A glossary of terms can be found at the end.
The characters of this tale are 18 and above.
-------------------------------
PROLOGUE
"Can't I try it,
kuya
, just for a little while? You can always tell me what to do," Emanuel's younger sister, Katrina, begged, not for the first time.
"No, Katrina, threshing is not for girls... farming is not for girls!" Emanuel said, as he jumped off the huge machine.
He took off the kerchief tied around his neck and wiped the sweat from his brow.
"Come along now, Lucas wants to talk to me before lunch," he held out his hand to his sister.
"Alright, but I left my clogs by the paddy. You go on ahead, I'll catch up," Katrina said, already running to the opposite field, where her wooden slippers lay under the hot baking sun.
Her brother smiled and shook his head as he watched her, blue-ribboned pigtails bobbing as she ran across the field to get her clogs, she could get away with anything.

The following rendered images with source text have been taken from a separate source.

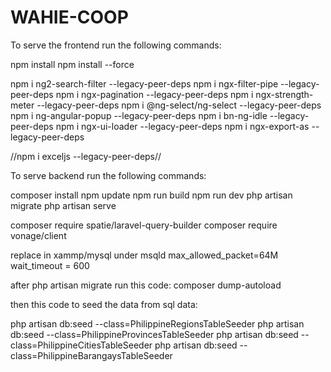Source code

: # WAHIE-COOP

To serve the frontend run the following commands: 

npm install
    npm install --force

npm i ng2-search-filter --legacy-peer-deps
npm i ngx-filter-pipe --legacy-peer-deps
npm i ngx-pagination --legacy-peer-deps
npm i ngx-strength-meter --legacy-peer-deps
npm i @ng-select/ng-select --legacy-peer-deps
npm i ng-angular-popup --legacy-peer-deps
npm i bn-ng-idle --legacy-peer-deps
npm i ngx-ui-loader --legacy-peer-deps
npm i ngx-export-as --legacy-peer-deps

//npm i exceljs --legacy-peer-deps//



To serve backend run the following commands:

composer install
npm update
npm run build
npm run dev
php artisan migrate
php artisan serve

composer require spatie/laravel-query-builder
composer require vonage/client

replace in xammp/mysql
under msqld
max_allowed_packet=64M
wait_timeout = 600

after php artisan migrate run this code:
composer dump-autoload

then this code to seed the data from sql data:

php artisan db:seed --class=PhilippineRegionsTableSeeder
php artisan db:seed --class=PhilippineProvincesTableSeeder
php artisan db:seed --class=PhilippineCitiesTableSeeder
php artisan db:seed --class=PhilippineBarangaysTableSeeder

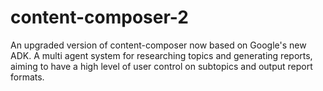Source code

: # content-composer-2
An upgraded version of content-composer now based on Google's new ADK. A multi agent system for researching topics and generating reports, aiming to have a high level of user control on subtopics and output report formats.

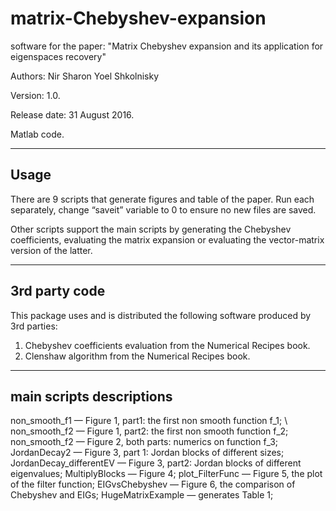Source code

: # matrix-Chebyshev-expansion
software for the paper: "Matrix Chebyshev expansion and its application for eigenspaces recovery" 
  
Authors:               Nir Sharon
                            Yoel Shkolnisky
                            
Version: 1.0.

Release date: 31 August 2016.

Matlab code.

-------------------------------------------------------------------
 Usage
-------------------------------------------------------------------
There are 9 scripts that generate figures and table of the paper. Run each separately, change “saveit” variable to 0 to ensure no new files are saved.

Other scripts support the main scripts by generating the Chebyshev coefficients, evaluating the matrix expansion or evaluating the vector-matrix version of the latter.

-------------------------------------------------------------------
 3rd party code
-------------------------------------------------------------------
This package uses and is distributed the following software produced by 3rd parties:
1. Chebyshev coefficients evaluation from the Numerical Recipes book.
2. Clenshaw algorithm from the Numerical Recipes book.

-------------------------------------------------------------------
main scripts descriptions 
-------------------------------------------------------------------
non_smooth_f1                 — Figure 1, part1: the first non smooth function f_1; \\
non_smooth_f2                 — Figure 1, part2: the first non smooth function f_2;
non_smooth_f2                 — Figure 2, both parts: numerics on function f_3;
JordanDecay2          	      — Figure 3, part 1: Jordan blocks of different sizes;
JordanDecay_differentEV — Figure 3, part2: Jordan blocks of different eigenvalues;
MultiplyBlocks                   — Figure 4;
plot_FilterFunc         		   —  Figure 5, the plot of the filter function;
EIGvsChebyshev     	      —  Figure 6, the comparison of Chebyshev and EIGs;
HugeMatrixExample 		   —  generates Table 1;
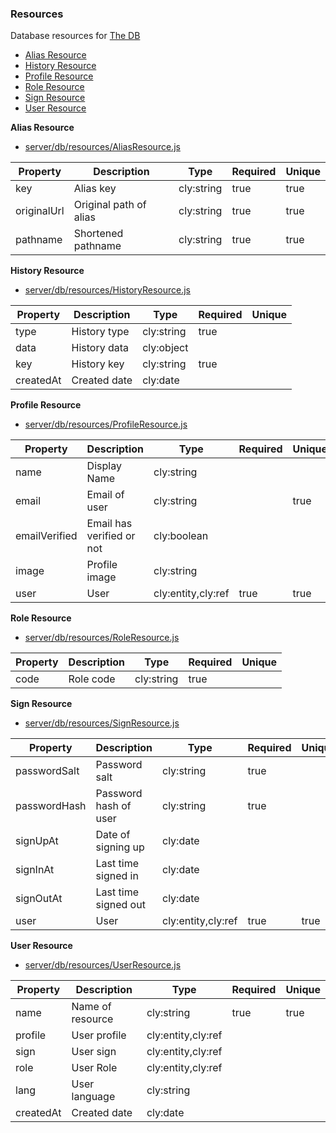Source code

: ### Resources

Database resources for [The DB](https://github.com/the-labo/the-db)

* [Alias Resource](#Alias-Resource)
* [History Resource](#History-Resource)
* [Profile Resource](#Profile-Resource)
* [Role Resource](#Role-Resource)
* [Sign Resource](#Sign-Resource)
* [User Resource](#User-Resource)


<a name="Alias-Resource" ></a>
**Alias Resource**

* [server/db/resources/AliasResource.js](server/db/resources/AliasResource.js)

| Property | Description | Type | Required | Unique |
| ---- | ---- | ---- | --- | --- |
| key | Alias key | cly:string | true | true |
| originalUrl | Original path of alias | cly:string | true | true |
| pathname | Shortened pathname | cly:string | true | true |


<a name="History-Resource" ></a>
**History Resource**

* [server/db/resources/HistoryResource.js](server/db/resources/HistoryResource.js)

| Property | Description | Type | Required | Unique |
| ---- | ---- | ---- | --- | --- |
| type | History type | cly:string | true |  |
| data | History data | cly:object |  |  |
| key | History key | cly:string | true |  |
| createdAt | Created date | cly:date |  |  |


<a name="Profile-Resource" ></a>
**Profile Resource**

* [server/db/resources/ProfileResource.js](server/db/resources/ProfileResource.js)

| Property | Description | Type | Required | Unique |
| ---- | ---- | ---- | --- | --- |
| name | Display Name | cly:string |  |  |
| email | Email of user | cly:string |  | true |
| emailVerified | Email has verified or not | cly:boolean |  |  |
| image | Profile image | cly:string |  |  |
| user | User | cly:entity,cly:ref | true | true |


<a name="Role-Resource" ></a>
**Role Resource**

* [server/db/resources/RoleResource.js](server/db/resources/RoleResource.js)

| Property | Description | Type | Required | Unique |
| ---- | ---- | ---- | --- | --- |
| code | Role code | cly:string | true |  |


<a name="Sign-Resource" ></a>
**Sign Resource**

* [server/db/resources/SignResource.js](server/db/resources/SignResource.js)

| Property | Description | Type | Required | Unique |
| ---- | ---- | ---- | --- | --- |
| passwordSalt | Password salt | cly:string | true |  |
| passwordHash | Password hash of user | cly:string | true |  |
| signUpAt | Date of signing up | cly:date |  |  |
| signInAt | Last time signed in | cly:date |  |  |
| signOutAt | Last time signed out | cly:date |  |  |
| user | User | cly:entity,cly:ref | true | true |


<a name="User-Resource" ></a>
**User Resource**

* [server/db/resources/UserResource.js](server/db/resources/UserResource.js)

| Property | Description | Type | Required | Unique |
| ---- | ---- | ---- | --- | --- |
| name | Name of resource | cly:string | true | true |
| profile | User profile | cly:entity,cly:ref |  |  |
| sign | User sign | cly:entity,cly:ref |  |  |
| role | User Role | cly:entity,cly:ref |  |  |
| lang | User language | cly:string |  |  |
| createdAt | Created date | cly:date |  |  |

"Hurry, Mamá will have a fit if you're late to the table," he shouted back and laughed as Katrina turned and put out her tongue at him.
He was still smiling as he turned for home.
That was the last time he saw Katrina alive .
-----
She was called Maria del Sueño. That was what her mother named her - after a difficult birthing that had gone from bad to worse.
Cradling the tiny bundle in arms that were growing weaker with every minute, she kissed the baby girl with lips pale from the loss of blood, and died.
At first, all that Maria's father could feel was grief, but it did not last long; a week after he buried his wife, he felt the anger... white hot anger... at the fickleness of fate, the injustice of heaven and the heartlessness of a god who could mete out life and death at the flick of a finger.
And as the little girl he was left with grew, his anger turned cold - a dispassionate, uncaring, soulless contempt - which spared no one, not even his own daughter.
Thus, Maria spent a childhood sparse in conversation, lacking in emotion and devoid of touch. Her upbringing, if it could be called that, was spent in the company of her father's servants - an elderly married couple, Naring and Kiko - who made sure that she was fed and dressed and given the comfort she sadly lacked from her parent.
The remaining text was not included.